I always appreciate recognizing talent before anybody else. What interests me is not so much the potential for a piece done early in an artist’s career to increase in value (since I never sell what I buy) so much as the satisfaction of recognizing talent before anyone else. So when Kelly Robinson, one of my favorite Northwest Coast artists, told me in December that he was teaching his brother Randall to carve, I was immediately interested in the results. And, given his selection of materials and the finish on “Rainwater,” in Randall James Robinson’s case I am already experiencing that satisfaction in the reactions of those who see the mask.
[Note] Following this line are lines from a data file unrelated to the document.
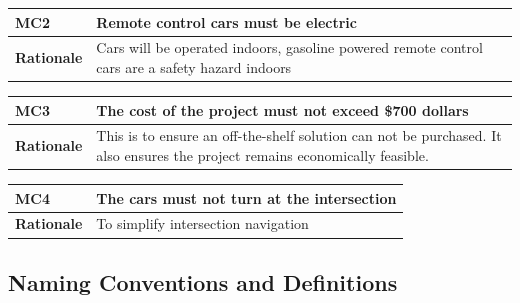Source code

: \documentclass [11pt]{article}
\begin{document}
\begin{longtable}{| p{ } | p{ } | }\hline 

\rowcolor{tableCell}\textbf{MC2}& \textbf{Remote control cars must be electric}\\ \hline 
\textbf{Rationale} & Cars will be operated indoors, gasoline powered remote control cars are a safety hazard indoors\\ \hline 

\end{longtable}

\begin{longtable}{| p{ } | p{ } | }\hline 
\rowcolor{tableCell}\textbf{MC3} & \textbf{The cost of the project must not exceed \$700 dollars} \\ \hline
\textbf{Rationale} & This is to ensure an off-the-shelf solution can not be purchased. It also ensures the project remains economically feasible. \\ \hline
\end{longtable}

\begin{longtable}{| p{ } | p{ } | }\hline 
\rowcolor{tableCell}\textbf{MC4} & \textbf{The cars must not turn at the intersection} \\ \hline
\textbf{Rationale} & To simplify intersection navigation \\ \hline


\end{longtable}


\subsection{Naming Conventions and Definitions}
\end{document}
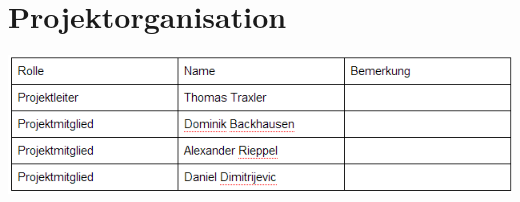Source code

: \documentclass[a4paper,12pt]{scrreprt}
\begin{document}
	
	\section*{Projektorganisation}
	\includegraphics{./Projektorganisation}
		
\end{document}
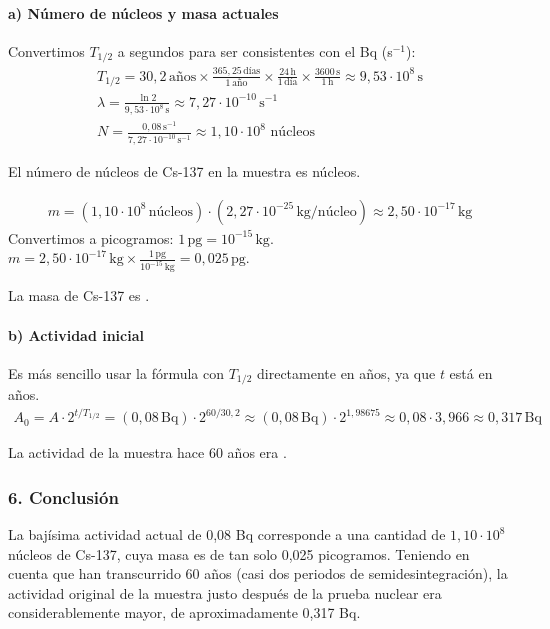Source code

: \paragraph*{a) Número de núcleos y masa actuales}
Convertimos $T_{1/2}$ a segundos para ser consistentes con el Bq (s$^{-1}$):
\begin{gather}
    T_{1/2} = 30,2 \, \text{años} \times \frac{365,25 \, \text{días}}{1 \, \text{año}} \times \frac{24 \, \text{h}}{1 \, \text{día}} \times \frac{3600 \, \text{s}}{1 \, \text{h}} \approx 9,53 \cdot 10^8 \, \text{s} \\
    \lambda = \frac{\ln 2}{9,53 \cdot 10^8 \, \text{s}} \approx 7,27 \cdot 10^{-10} \, \text{s}^{-1} \\
    N = \frac{0,08 \, \text{s}^{-1}}{7,27 \cdot 10^{-10} \, \text{s}^{-1}} \approx 1,10 \cdot 10^8 \text{ núcleos}
\end{gather}
\begin{cajaresultado}
    El número de núcleos de Cs-137 en la muestra es  núcleos.
\end{cajaresultado}
\begin{gather}
    m = (1,10 \cdot 10^8 \, \text{núcleos}) \cdot (2,27 \cdot 10^{-25} \, \text{kg/núcleo}) \approx 2,50 \cdot 10^{-17} \, \text{kg}
\end{gather}
Convertimos a picogramos: $1 \, \text{pg} = 10^{-15} \, \text{kg}$.
$ m = 2,50 \cdot 10^{-17} \, \text{kg} \times \frac{1 \, \text{pg}}{10^{-15} \, \text{kg}} = 0,025 \, \text{pg}$.
\begin{cajaresultado}
    La masa de Cs-137 es .
\end{cajaresultado}
\paragraph*{b) Actividad inicial}
Es más sencillo usar la fórmula con $T_{1/2}$ directamente en años, ya que $t$ está en años.
\begin{gather}
    A_0 = A \cdot 2^{t/T_{1/2}} = (0,08 \, \text{Bq}) \cdot 2^{60/30,2} \approx (0,08 \, \text{Bq}) \cdot 2^{1,98675} \approx 0,08 \cdot 3,966 \approx 0,317 \, \text{Bq}
\end{gather}
\begin{cajaresultado}
    La actividad de la muestra hace 60 años era .
\end{cajaresultado}

\subsubsection*{6. Conclusión}
\begin{cajaconclusion}
La bajísima actividad actual de 0,08 Bq corresponde a una cantidad de $1,10 \cdot 10^8$ núcleos de Cs-137, cuya masa es de tan solo 0,025 picogramos. Teniendo en cuenta que han transcurrido 60 años (casi dos periodos de semidesintegración), la actividad original de la muestra justo después de la prueba nuclear era considerablemente mayor, de aproximadamente 0,317 Bq.
\end{cajaconclusion}
\newpage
“Rainwater” is one of Robinson’s first masks. The carving is relatively simple, but a good choice for the material. The mask is carved from spalted alder – that is, alder infected with a fungus that discolors the wood. The discoloration apparently does not photograph well, and is actually much smoother-looking than it appears to be in the photo below, but the point is that the spalting is so interesting in itself that too-elaborate carving would be a distraction, especially since the spalting’s long lines of discoloration suggests long trails of rain running down the mask.
Robinson tells me that he got the wood from Gordon Dick, the carver and owner of the Ahtsik Gallery near Port Alberni, who produced the spalting, but found that it set off allergies when he tried to carve it.
Robinson is carving in the Nuxalk style. The Nuxalk have traditions that are vastly different from those of the northern first nations, such as the Haida, Nishga’a,Tsimsian, Tahltan. If I understand correctly, one of the major Nuxalk ceremonies is the thunder dance, which celebrates “the greatest of the supernatural beings in Nuxalk culture.” The thunder dance tells of four brothers’ encounter with the spirit of thunder on a lonely hillside, and is apparently the origin story of a major Nuxalk family.
I have seen the thunder dance performed several times by Latham Mack, who has carved a couple of thunder masks. However, I have never seen the rain-water dance, which is performed before the thunder dance. During the rainwater dance, the dancers sprinkle those watching with water as cleansing ritual. “It’s the bringer of rain before the thunder,” Robinson tells me, meant “to cleanse the earth before thunder.”
Since the entire coast is a rain forest from the American border to Prince Rupert and beyond into Alaska, a rain spirit seems only appropriate to a local culture. In the same way, “Rainwater”’s use of spalting to portray that rain spirit is a choice that speaks well of Robinson’s developing artistic sensibilities. Like any newcomer, Robinson has endless hard work and learning ahead of him in order to have an artistic career, but this early effort suggests that he has the talent to succeed if he chooses.
Very beautiful. I enjoyed the story behind the piece and its traditional role.